Each mission extension must compete on its own merits with other ways in which
the same resources could be spent. The committees' specific recommended
actions for experiment operation and data analysis and interpretation are as
follows:
a. Completing the diverse components of the International Solar-
Terrestrial Physics program. This includes the full-term support of mission
operations and data analysis, with effective coordination of the observational and
data-analysis campaigns involving the many spacecraft, both U.S. and foreign,
and supporting ground-based observatories. The flight projects should cooperate
with the several organizations or programs (GEM, STEP, and the IACG) that
have been put in place for that purpose.
b. Enhancing data analysis and interpretation efforts for other space
missions that have been launched recently or are currently in development.
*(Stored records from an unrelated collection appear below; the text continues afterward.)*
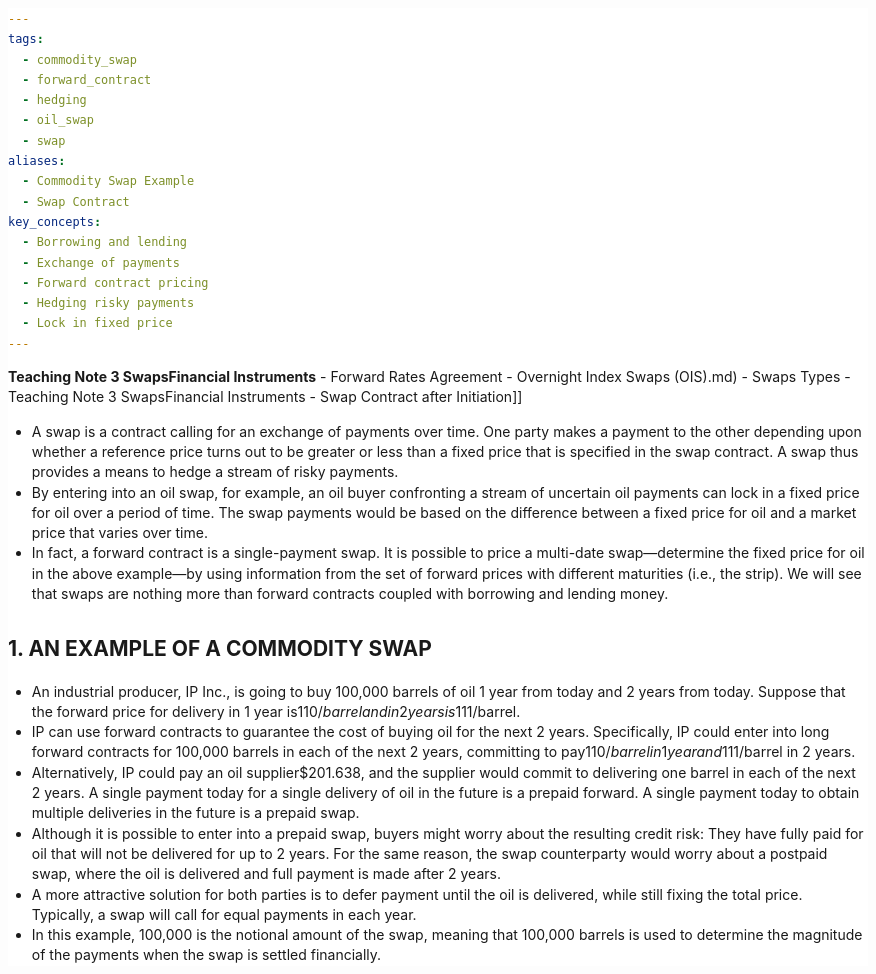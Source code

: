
 ```yaml
---
tags:
  - commodity_swap
  - forward_contract
  - hedging
  - oil_swap
  - swap
aliases:
  - Commodity Swap Example
  - Swap Contract
key_concepts:
  - Borrowing and lending
  - Exchange of payments
  - Forward contract pricing
  - Hedging risky payments
  - Lock in fixed price
---
```


**Teaching Note 3 SwapsFinancial Instruments**
	- Forward Rates Agreement
	- Overnight Index Swaps (OIS).md)
	- Swaps Types
	- Teaching Note 3 SwapsFinancial Instruments
	- Swap Contract after Initiation]]

+ A swap is a contract calling for an exchange of payments over time. One party makes a payment to the other depending upon whether a reference price turns out to be greater or less than a fixed price that is specified in the swap contract. A swap thus provides a means to hedge a stream of risky payments.
+ By entering into an oil swap, for example, an oil buyer confronting a stream of uncertain oil payments can lock in a fixed price for oil over a period of time. The swap payments would be based on the difference between a fixed price for oil and a market price that varies over time.
+ In fact, a forward contract is a single-payment swap. It is possible to price a multi-date swap—determine the fixed price for oil in the above example—by using information from the set of forward prices with different maturities (i.e., the strip). We will see that swaps are nothing more than forward contracts coupled with borrowing and lending money.

## 1. AN EXAMPLE OF A COMMODITY SWAP
+ An industrial producer, IP Inc., is going to buy 100,000 barrels of oil 1 year from today and 2 years from today. Suppose that the forward price for delivery in 1 year is$110/barrel and in 2 years is$111/barrel.
+ IP can use forward contracts to guarantee the cost of buying oil for the next 2 years. Specifically, IP could enter into long forward contracts for 100,000 barrels in each of the next 2 years, committing to pay$110/barrel in 1 year and$111/barrel in 2 years.
+ Alternatively, IP could pay an oil supplier$201.638, and the supplier would commit to delivering one barrel in each of the next 2 years. A single payment today for a single delivery of oil in the future is a prepaid forward. A single payment today to obtain multiple deliveries in the future is a prepaid swap.
+ Although it is possible to enter into a prepaid swap, buyers might worry about the resulting credit risk: They have fully paid for oil that will not be delivered for up to 2 years. For the same reason, the swap counterparty would worry about a postpaid swap, where the oil is delivered and full payment is made after 2 years.
+ A more attractive solution for both parties is to defer payment until the oil is delivered, while still fixing the total price. Typically, a swap will call for equal payments in each year.
+ In this example, 100,000 is the notional amount of the swap, meaning that 100,000 barrels is used to determine the magnitude of the payments when the swap is settled financially.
These include Yohkoh, SAMPEX, FAST, ACE, SOHO, Galileo, and Cassini.
Adequate support is also required for the successful fulfillment of the objectives
of NSF's CEDAR, GEM, and SUNRISE programs.
c. Streamlining mission operations to help keep extended missions going
as well as minimize operations costs for new missions.
d. Carrying out extended missions for the uniquely placed Voyager (to the
greatest possible heliocentric distance) and Ulysses (through the solar polar
passes at solar maximum).
e. Continuing support of those ground- and space-based observations
that require improved statistics or the acquisition of data over a range of solar-
cycle conditions. At issue are (1) gap-free, space-based observations of the
variability of solar luminosity, (2) solar neutrino and helioseismological
observations, and (3) monitoring of the composition, dynamics, and temperature
of the middle and upper atmospheres to obtain a baseline for future studies of
climate changes, together with (4) monitoring and prediction of space "weather"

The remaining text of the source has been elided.